My memories of Saint Anselm College will always be tied up with memories of the monk and priest, Fr. Cecil John Donahue, O.S.B., who went home to the Lord on Nov. 19, just days before his 95th birthday.
During my four years at St. A’s, I knew Fr. Cecil first in his role as adviser to Campus Ministry’s pro-life group. Every year, Fr. Cecil led a pilgrimage to Washington, D.C., so that we could attend the National March for Life. We would stay in the home of his sister, who lived in Northern Virginia, making use not only of her basement but that of her next-door neighbor. These trips were filled with joy, despite their penitential aspects (long hours in a van, sleeping on the floor, marching in the inevitable cold rain). This is a feature I attribute largely to the spirit in which Fr. Cecil undertook them. He was full of energy and joy in all circumstances, and we simply tried to keep up with him – a man at least three times our age.
I knew that Fr. Cecil had served in a number of roles in the monastery and at the college, though I had only a vague notion of what that meant. I knew he loved history and politics, because he lost no opportunity to reference relevant historical or current events (on which he had strong opinions), and that he had taught Latin at one point, had studied in Rome, and had been in charge of the campus grounds. This last role he never seemed to have relinquished, and it was not an unusual thing to see this almost 70-year-old monk hauling wood or shoveling dirt. I know more now about how many and how varied were the roles that Fr. Cecil filled during his 75 years as a Benedictine monk. Others can recount those facts better than I. What impressed me most about Fr. Cecil, however, both then and in the past few years in which I had the privilege of visiting him several times a year at Mount Carmel Nursing Center, was his fatherly care for everyone in his orbit, but especially for the students with whom he loved to spend time.
When I try to capture what Fr. Cecil meant to me in those years and later, I find myself thinking of this quality of fatherliness. Here I have to say that I have an excellent father, now in his late 70s, for whom I am immensely grateful. But when I arrived at SAC in 1995 (with no mobile phone, of course), he was far away in Wisconsin, and I was starting off on this adventure alone. The friendships I began to form with peers were wonderful, and there was a sense of autonomy in forming our own community.
But although I could not have expressed it at the time, I see now that a community without a father is radically incomplete. Father Cecil became that spiritual father to me and to many of my friends. We were drawn to him, even as we were drawn to each other. When he was present, our conversation was just a little more elevated, we were just a little kinder and more respectful of others, we were that much more conscious of spiritual realities. And by the way, we also had more fun, giving the lie to those who paint the dedicated Christian life as a sad and colorless affair.

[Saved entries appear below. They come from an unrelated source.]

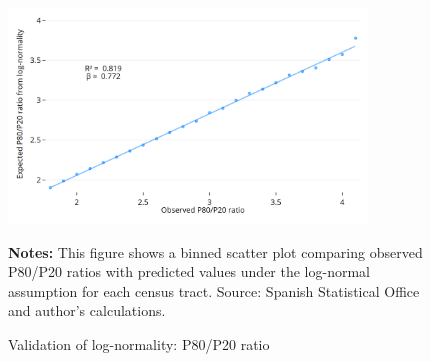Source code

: \begin{figure}[H]
\begin{center}
\captionsetup{justification=centering}
\caption{Validation of log-normality: P80/P20 ratio}
\label{fig:p80p20}
\includegraphics[width=0.85\textwidth]{output/binned_scatter_p80p20_2023.png}
\end{center}
\begin{fignotes2}
\textbf{Notes:} This figure shows a binned scatter plot comparing observed P80/P20 ratios with predicted values under the log-normal assumption for each census tract. Source: Spanish Statistical Office and author's calculations.
\end{fignotes2}
\end{figure}


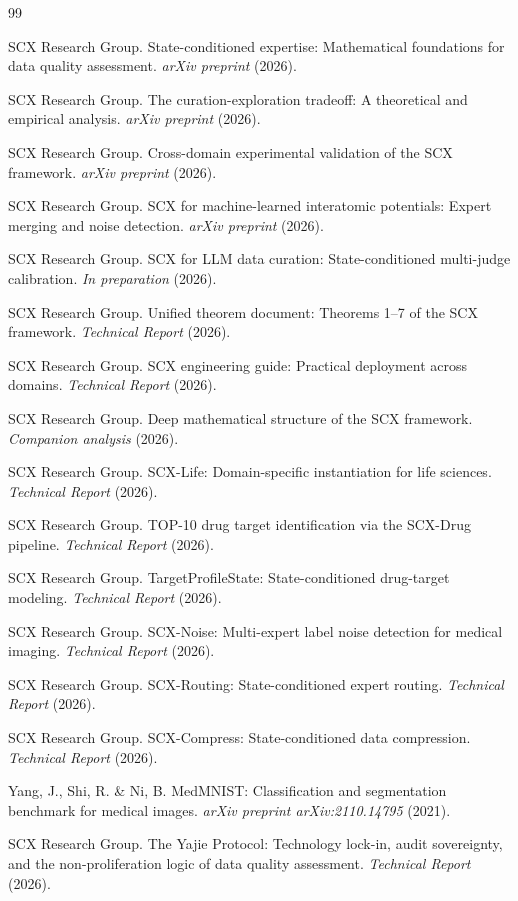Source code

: \documentclass[twocolumn]{article}
\theoremstyle{definition}
\begin{document}
\begin{thebibliography}{99}

SCX Research Group. State-conditioned expertise: Mathematical foundations for data quality assessment. \emph{arXiv preprint} (2026).

SCX Research Group. The curation-exploration tradeoff: A theoretical and empirical analysis. \emph{arXiv preprint} (2026).

SCX Research Group. Cross-domain experimental validation of the SCX framework. \emph{arXiv preprint} (2026).

SCX Research Group. SCX for machine-learned interatomic potentials: Expert merging and noise detection. \emph{arXiv preprint} (2026).

SCX Research Group. SCX for LLM data curation: State-conditioned multi-judge calibration. \emph{In preparation} (2026).

SCX Research Group. Unified theorem document: Theorems 1--7 of the SCX framework. \emph{Technical Report} (2026).

SCX Research Group. SCX engineering guide: Practical deployment across domains. \emph{Technical Report} (2026).

SCX Research Group. Deep mathematical structure of the SCX framework. \emph{Companion analysis} (2026).

SCX Research Group. SCX-Life: Domain-specific instantiation for life sciences. \emph{Technical Report} (2026).

SCX Research Group. TOP-10 drug target identification via the SCX-Drug pipeline. \emph{Technical Report} (2026).

SCX Research Group. TargetProfileState: State-conditioned drug-target modeling. \emph{Technical Report} (2026).

SCX Research Group. SCX-Noise: Multi-expert label noise detection for medical imaging. \emph{Technical Report} (2026).

SCX Research Group. SCX-Routing: State-conditioned expert routing. \emph{Technical Report} (2026).

SCX Research Group. SCX-Compress: State-conditioned data compression. \emph{Technical Report} (2026).

Yang, J., Shi, R. \& Ni, B. MedMNIST: Classification and segmentation benchmark for medical images. \emph{arXiv preprint arXiv:2110.14795} (2021).

SCX Research Group. The Yajie Protocol: Technology lock-in, audit sovereignty, and the non-proliferation logic of data quality assessment. \emph{Technical Report} (2026).

\end{thebibliography}
\end{document}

No one who knew Fr. Cecil could make that mistake. I never saw Fr. Cecil without receiving the impression that he was glad to see me, that he wanted to talk with me (for as long as I wanted to talk!), and that he accepted me and loved me, no matter what.

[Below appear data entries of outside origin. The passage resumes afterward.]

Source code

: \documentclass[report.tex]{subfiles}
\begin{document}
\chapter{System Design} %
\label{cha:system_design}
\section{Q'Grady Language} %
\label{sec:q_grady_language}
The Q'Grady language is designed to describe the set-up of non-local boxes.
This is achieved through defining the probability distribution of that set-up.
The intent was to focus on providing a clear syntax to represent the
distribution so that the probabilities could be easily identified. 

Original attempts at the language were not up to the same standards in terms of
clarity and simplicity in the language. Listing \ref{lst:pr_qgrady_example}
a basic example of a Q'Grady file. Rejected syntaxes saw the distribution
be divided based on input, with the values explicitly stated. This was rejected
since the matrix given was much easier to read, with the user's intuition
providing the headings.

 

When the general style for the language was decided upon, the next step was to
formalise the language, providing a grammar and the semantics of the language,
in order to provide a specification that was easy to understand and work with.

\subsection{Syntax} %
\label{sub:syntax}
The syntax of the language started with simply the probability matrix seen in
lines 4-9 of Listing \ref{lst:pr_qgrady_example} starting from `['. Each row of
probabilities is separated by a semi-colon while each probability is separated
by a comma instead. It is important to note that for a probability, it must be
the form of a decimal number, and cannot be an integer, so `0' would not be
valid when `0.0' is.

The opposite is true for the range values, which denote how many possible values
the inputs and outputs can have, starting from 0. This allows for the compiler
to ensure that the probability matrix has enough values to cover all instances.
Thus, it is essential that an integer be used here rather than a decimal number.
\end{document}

In other words, Fr. Cecil was a spiritual father. Having given up the prospect of fathering children of his own, Fr. Cecil spiritually fathered countless students (and others) who passed through his life. He communicated to them, through his fatherly presence, that they were worthwhile, that they were loved, that their existence was good. At the same time, he helped direct them toward higher things, ultimately toward God, and this he did mainly by the power of his own witness to joyful fidelity in the monastic vocation to which God had called him.
I don’t know if Fr. Cecil would have described it this way, but I think he would be happy that this is the message God was able to communicate through him to generations of Saint Anselm students. I should say, he is happy, for unlike the power of natural fatherhood, that of spiritual fatherhood does not cease at death, and we have good reason to hope that Fr. Cecil continues to exercise his spiritual fatherhood even more faithfully now, in the presence of the Heavenly Father, whose loving care Fr. Cecil reflected.
Requiescat in pace.
Sister Elinor Gardner, O.P., is a 1999 graduate of Saint Anselm College, now serving as a member of the Dominican Sisters of Saint Cecilia. She received her Ph.D. degree in philosophy from Boston College in 2009 and teaches philosophy at the University of Dallas. Sister Elinor served on the Board of Trustees of Saint Anselm from 2021 to 2024.